If I try explicitly with TCP, results also vary - sometimes I get all or nearly all the records, ... sometimes I get very much nothing:
$ dig +noall +norecurse +tcp +answer @216.218.130.2 digitalwitness.org. RRSIG
$
(no results at all returned)
And then retrying (seems intermittent), I'll get all (or nearly all) of the records:
$ dig +noall +norecurse +tcp +answer @216.218.130.2 digitalwitness.org. RRSIG
[very long listing of all or most all the RRSIG records]
Using tracepath shows pmtu of 1500 and no particular issues:
$ tracepath -n -p 53 216.218.130.2
1?: [LOCALHOST]                                         pmtu 1500
1:  198.144.194.233                                     116.810ms
1:  198.144.194.233                                     117.157ms
2:  216.131.94.209                                       50.632ms asymm  3
3:  173.205.60.193                                       45.465ms asymm  4
4:  89.149.129.137                                       46.115ms asymm  5
5:  173.205.54.170                                       46.908ms asymm  9
6:  80.239.167.174                                       45.395ms
7:  184.105.213.65                                       54.517ms
8:  216.218.130.2                                        50.487ms reached
     Resume: pmtu 1500 hops 8 back 8
$
And all appears fine - and consistently fine - when I check against the other he.net NS servers.

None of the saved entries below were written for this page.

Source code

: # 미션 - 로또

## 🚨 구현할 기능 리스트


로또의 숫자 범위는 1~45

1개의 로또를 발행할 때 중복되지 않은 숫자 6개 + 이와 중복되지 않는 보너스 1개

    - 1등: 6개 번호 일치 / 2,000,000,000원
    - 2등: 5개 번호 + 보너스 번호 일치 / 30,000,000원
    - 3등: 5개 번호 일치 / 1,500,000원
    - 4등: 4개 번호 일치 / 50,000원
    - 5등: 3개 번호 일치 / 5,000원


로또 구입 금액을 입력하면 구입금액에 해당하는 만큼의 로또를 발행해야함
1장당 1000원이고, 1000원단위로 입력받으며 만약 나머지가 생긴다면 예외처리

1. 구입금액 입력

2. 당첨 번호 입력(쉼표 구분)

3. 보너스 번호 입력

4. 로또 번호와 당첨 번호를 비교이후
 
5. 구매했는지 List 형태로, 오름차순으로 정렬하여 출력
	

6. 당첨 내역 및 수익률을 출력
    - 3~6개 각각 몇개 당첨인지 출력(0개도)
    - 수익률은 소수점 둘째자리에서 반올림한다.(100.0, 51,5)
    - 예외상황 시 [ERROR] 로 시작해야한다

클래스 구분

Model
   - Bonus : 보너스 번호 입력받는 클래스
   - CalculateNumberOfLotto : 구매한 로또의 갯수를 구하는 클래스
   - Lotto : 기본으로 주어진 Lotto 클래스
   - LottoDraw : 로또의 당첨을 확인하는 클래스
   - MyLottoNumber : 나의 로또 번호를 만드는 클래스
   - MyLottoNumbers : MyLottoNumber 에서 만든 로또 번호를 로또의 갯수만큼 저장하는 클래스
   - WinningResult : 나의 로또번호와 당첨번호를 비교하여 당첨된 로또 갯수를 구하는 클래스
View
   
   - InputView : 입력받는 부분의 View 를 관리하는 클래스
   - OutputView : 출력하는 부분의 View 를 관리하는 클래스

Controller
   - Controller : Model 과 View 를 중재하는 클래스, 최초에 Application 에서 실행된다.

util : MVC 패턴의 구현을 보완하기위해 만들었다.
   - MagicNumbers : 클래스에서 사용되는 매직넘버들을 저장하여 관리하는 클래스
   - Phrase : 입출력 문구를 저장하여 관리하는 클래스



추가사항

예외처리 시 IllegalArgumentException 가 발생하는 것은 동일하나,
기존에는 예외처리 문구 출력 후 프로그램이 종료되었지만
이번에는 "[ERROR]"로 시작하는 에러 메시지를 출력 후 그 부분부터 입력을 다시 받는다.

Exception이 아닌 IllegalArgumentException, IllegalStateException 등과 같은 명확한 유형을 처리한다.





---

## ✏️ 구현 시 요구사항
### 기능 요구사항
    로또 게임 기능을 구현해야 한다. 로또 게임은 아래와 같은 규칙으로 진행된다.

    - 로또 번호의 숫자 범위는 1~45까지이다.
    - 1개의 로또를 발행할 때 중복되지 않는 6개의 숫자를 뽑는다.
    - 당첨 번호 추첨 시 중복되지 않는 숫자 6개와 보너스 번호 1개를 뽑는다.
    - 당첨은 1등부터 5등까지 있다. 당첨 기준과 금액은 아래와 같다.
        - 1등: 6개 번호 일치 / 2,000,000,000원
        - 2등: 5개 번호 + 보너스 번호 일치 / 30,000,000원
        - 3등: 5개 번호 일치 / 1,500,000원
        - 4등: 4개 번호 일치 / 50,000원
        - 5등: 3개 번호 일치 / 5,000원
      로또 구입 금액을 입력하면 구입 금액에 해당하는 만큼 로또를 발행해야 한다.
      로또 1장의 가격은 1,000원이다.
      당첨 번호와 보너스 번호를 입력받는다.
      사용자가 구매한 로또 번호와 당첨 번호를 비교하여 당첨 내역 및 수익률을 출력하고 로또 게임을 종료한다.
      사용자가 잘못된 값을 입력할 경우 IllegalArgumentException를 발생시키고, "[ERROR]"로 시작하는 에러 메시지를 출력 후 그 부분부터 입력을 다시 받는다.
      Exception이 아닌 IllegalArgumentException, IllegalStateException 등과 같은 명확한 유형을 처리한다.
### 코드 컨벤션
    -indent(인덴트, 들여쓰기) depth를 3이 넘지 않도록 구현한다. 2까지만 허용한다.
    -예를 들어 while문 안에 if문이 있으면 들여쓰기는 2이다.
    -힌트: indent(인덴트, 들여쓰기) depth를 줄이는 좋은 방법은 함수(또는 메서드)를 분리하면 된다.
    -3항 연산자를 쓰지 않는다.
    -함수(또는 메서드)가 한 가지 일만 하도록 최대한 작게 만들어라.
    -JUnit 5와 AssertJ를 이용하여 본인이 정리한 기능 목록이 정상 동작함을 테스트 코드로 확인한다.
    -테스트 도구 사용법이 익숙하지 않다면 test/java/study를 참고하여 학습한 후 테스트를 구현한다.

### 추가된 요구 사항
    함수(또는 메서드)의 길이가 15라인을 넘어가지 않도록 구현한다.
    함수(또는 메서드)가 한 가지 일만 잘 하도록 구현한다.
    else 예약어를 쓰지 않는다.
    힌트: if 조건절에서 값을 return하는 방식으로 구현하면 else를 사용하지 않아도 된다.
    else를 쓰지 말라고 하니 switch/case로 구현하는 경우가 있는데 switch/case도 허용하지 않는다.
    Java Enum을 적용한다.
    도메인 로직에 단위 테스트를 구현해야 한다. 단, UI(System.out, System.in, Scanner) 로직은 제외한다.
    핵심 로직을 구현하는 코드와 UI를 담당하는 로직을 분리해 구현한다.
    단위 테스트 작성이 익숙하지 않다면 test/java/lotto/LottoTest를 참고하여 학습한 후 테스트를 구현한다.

So ... where from here?  Are folks seeing similar asymmetries and/or intermittent issues with ns1.he.net. 216.218.130.2 ?

snarked

Note that the dns.he.net web page indicates that DNSSEC implementation is being explored.  Therefore, there is no guarantee that DNSSEC is working with HE's servers.  I don't see any part of your complaint dealing with a non-DNSSEC DNS issue.